Frankreich: Macron erzwingt Rentenalter von 62 auf 64 Jahre
Fr., 17. März 2023

Paris — Präsident Emmanuel Macron hat das französische Parlament umgangen und sich dafür entschieden, eine höchst unpopuläre Rentenreform durchzusetzen, die das Rentenalter von 62 auf 64 Jahre anheben würde.
Der französische Staatschef möchte das Rentenalter anheben, damit die Arbeitnehmer mehr Geld in das System einzahlen, das nach Angaben der Regierung auf ein Defizit zusteuert.
Am Donnerstag machte seine Regierung von einer besonderen verfassungsrechtlichen Befugnis Gebrauch, nachdem die Opposition ein Misstrauensvotum gefordert hatte — ein Schritt, der in Paris auf Proteste stieß.

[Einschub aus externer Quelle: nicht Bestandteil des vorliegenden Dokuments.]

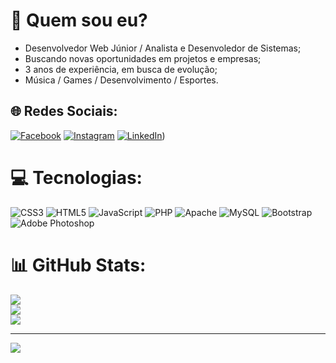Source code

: # 💫 Quem sou eu?
- Desenvolvedor Web Júnior / Analista e Desenvoledor de Sistemas;<br>
- Buscando novas oportunidades em projetos e empresas;<br>
- 3 anos de experiência, em busca de evolução;<br>
- Música / Games / Desenvolvimento / Esportes.


## 🌐 Redes Sociais:
[![Facebook](https://img.shields.io/badge/Facebook-%231877F2.svg?logo=Facebook&logoColor=white)](https://facebook.com/daniel.tls.10/) [![Instagram](https://img.shields.io/badge/Instagram-%23E4405F.svg?logo=Instagram&logoColor=white)](https://instagram.com/daniteles42/) [![LinkedIn](https://img.shields.io/badge/LinkedIn-%230077B5.svg?logo=linkedin&logoColor=white)]([https://linkedin.com/in/dani-teles/)) 

# 💻 Tecnologias:
![CSS3](https://img.shields.io/badge/css3-%231572B6.svg?style=for-the-badge&logo=css3&logoColor=white) ![HTML5](https://img.shields.io/badge/html5-%23E34F26.svg?style=for-the-badge&logo=html5&logoColor=white) ![JavaScript](https://img.shields.io/badge/javascript-%23323330.svg?style=for-the-badge&logo=javascript&logoColor=%23F7DF1E) ![PHP](https://img.shields.io/badge/php-%23777BB4.svg?style=for-the-badge&logo=php&logoColor=white) ![Apache](https://img.shields.io/badge/apache-%23D42029.svg?style=for-the-badge&logo=apache&logoColor=white) ![MySQL](https://img.shields.io/badge/mysql-%2300f.svg?style=for-the-badge&logo=mysql&logoColor=white) ![Bootstrap](https://img.shields.io/badge/bootstrap-%23563D7C.svg?style=for-the-badge&logo=bootstrap&logoColor=white) ![Adobe Photoshop](https://img.shields.io/badge/adobephotoshop-%2331A8FF.svg?style=for-the-badge&logo=adobephotoshop&logoColor=white)

# 📊 GitHub Stats:
![](https://github-readme-stats.vercel.app/api?username=daniteles42&theme=dark&hide_border=false&include_all_commits=false&count_private=false)<br/>
![](https://github-readme-streak-stats.herokuapp.com/?user=daniteles42&theme=dark&hide_border=false)<br/>
![](https://github-readme-stats.vercel.app/api/top-langs/?username=daniteles42&theme=dark&hide_border=false&include_all_commits=false&count_private=false&layout=compact)

---
[![](https://visitcount.itsvg.in/api?id=daniteles42&icon=0&color=0)](https://visitcount.itsvg.in)

<!-- Proudly created with GPRM ( https://gprm.itsvg.in ) -->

Premierministerin Elisabeth Borne setzte ein besonderes Verfahren in Gang, um den Gesetzentwurf ohne Abstimmung durch die Nationalversammlung zu bringen, was Rufe und Sprechchöre linker Abgeordneter auslöste, die Plakate mit der Aufschrift “Nein zu 64 Jahren” gegen die Reform schwenkten.
Mit diesem Schritt, der sich auf Artikel 49.3 der französischen Verfassung stützt, wird die Verabschiedung des Gesetzes sichergestellt, aber er zeigt, dass Macron und seine Regierung keine ausreichende Mehrheit im Parlament gefunden haben.
Die rechtsextreme Opposition des Landes hat angekündigt, einen Misstrauensantrag gegen die Regierung zu stellen.
Die Entscheidung sei ein “totaler Fehlschlag” für Macron und Borne könne “nicht im Amt bleiben”, sagte Marine Le Pen, die rechtsextreme Kandidatin bei den letzten beiden Präsidentschaftswahlen, die nun die Abgeordneten der Nationalen Rallye (RN) im Parlament anführt.
Der Gesetzentwurf ist das Aushängeschild von Macrons zweiter Amtszeit.
Der unpopuläre Plan hat seit Januar landesweit zu großen Streiks und Protesten geführt.
Scheitern der Politik
“Ein Gesetz per Dekret zu erzwingen ist etwas, das nur selten vorkommt und in vielerlei Hinsicht als Versagen der Politik angesehen wird”, sagte Natacha Butler von Al Jazeera, die von außerhalb des französischen Parlaments berichtete.
Butler sagte, dass Demonstranten und Gewerkschaften, egal was passiert, weiterhin gegen das Gesetz demonstrieren werden.
“Meinungsumfragen deuten darauf hin, dass zwei Drittel bis drei Viertel der französischen Öffentlichkeit gegen ein Gesetz sind, das sie als ungerecht empfinden und das ihrer Meinung nach ihre Rechte aushöhlt”, sagte Butler.
Später am Donnerstag erklärte eine Sprecherin, die französischen Gewerkschaften planten einen weiteren Tag mit Streiks und Protesten gegen die Rentenreform.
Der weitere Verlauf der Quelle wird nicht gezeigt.